Work required
When you reach the line with "- Cancelamento de vendas;" in the data below, begin printing lines exactly, and stop once the line with "2. Arquivo .env: Cópie" has been printed.

[Start of Attachment]

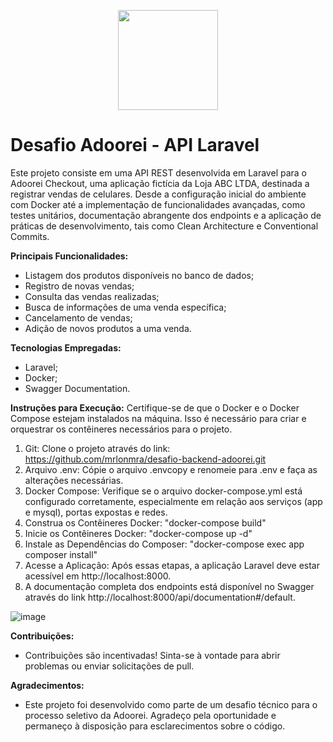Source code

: <p align="center" dir="auto">

<img src="https://camo.githubusercontent.com/cf25d81ab5acf028eda0aa2d361aca96198ef9d789a12a7e9b9931c8c799e297/68747470733a2f2f61646f6f7265692e73332e75732d656173742d322e616d617a6f6e6177732e636f6d2f696d616765732f6c6f6a655f74657374655f6c6f676f61646f6f7265695f313636323437363636332e706e67" width="160" data-canonical-src="https://adoorei.s3.us-east-2.amazonaws.com/images/loje_teste_logoadoorei_1662476663.png" style="max-width: 100%;">
</p>

# Desafio Adoorei - API Laravel

Este projeto consiste em uma API REST desenvolvida em Laravel para o Adoorei Checkout, uma aplicação fictícia da Loja ABC LTDA, destinada a registrar vendas de celulares. Desde a configuração inicial do ambiente com Docker até a implementação de funcionalidades avançadas, como testes unitários, documentação abrangente dos endpoints e a aplicação de práticas de desenvolvimento, tais como Clean Architecture e Conventional Commits.

**Principais Funcionalidades:**
- Listagem dos produtos disponíveis no banco de dados;
- Registro de novas vendas;
- Consulta das vendas realizadas;
- Busca de informações de uma venda específica;
- Cancelamento de vendas;
- Adição de novos produtos a uma venda.

**Tecnologias Empregadas:**
- Laravel;
- Docker;
- Swagger Documentation.

**Instruções para Execução:**
Certifique-se de que o Docker e o Docker Compose estejam instalados na máquina. Isso é necessário para criar e orquestrar os contêineres necessários para o projeto.

1. Git: Clone o projeto através do link: https://github.com/mrlonmra/desafio-backend-adoorei.git
2. Arquivo .env: Cópie o arquivo .envcopy e renomeie para .env e faça as alterações necessárias.
3. Docker Compose: Verifique se o arquivo docker-compose.yml está configurado corretamente, especialmente em relação aos serviços (app e mysql), portas expostas e redes.
4. Construa os Contêineres Docker: "docker-compose build"
5. Inicie os Contêineres Docker: "docker-compose up -d"
6. Instale as Dependências do Composer: "docker-compose exec app composer install"
7. Acesse a Aplicação: Após essas etapas, a aplicação Laravel deve estar acessível em http://localhost:8000.
8. A documentação completa dos endpoints está disponível no Swagger através do link http://localhost:8000/api/documentation#/default.

![image](https://github.com/mrlonmra/desafio-backend-adoorei/assets/26064875/c0520ffa-f0db-4350-8715-62fa34725b27)

 
**Contribuições:**
- Contribuições são incentivadas! Sinta-se à vontade para abrir problemas ou enviar solicitações de pull.

**Agradecimentos:**
- Este projeto foi desenvolvido como parte de um desafio técnico para o processo seletivo da Adoorei. Agradeço pela oportunidade e permaneço à disposição para esclarecimentos sobre o código.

[End of Attachment]

Response box
- Cancelamento de vendas;
- Adição de novos produtos a uma venda.

**Tecnologias Empregadas:**
- Laravel;
- Docker;
- Swagger Documentation.

**Instruções para Execução:**
Certifique-se de que o Docker e o Docker Compose estejam instalados na máquina. Isso é necessário para criar e orquestrar os contêineres necessários para o projeto.

1. Git: Clone o projeto através do link: https://github.com/mrlonmra/desafio-backend-adoorei.git
2. Arquivo .env: Cópie o arquivo .envcopy e renomeie para .env e faça as alterações necessárias.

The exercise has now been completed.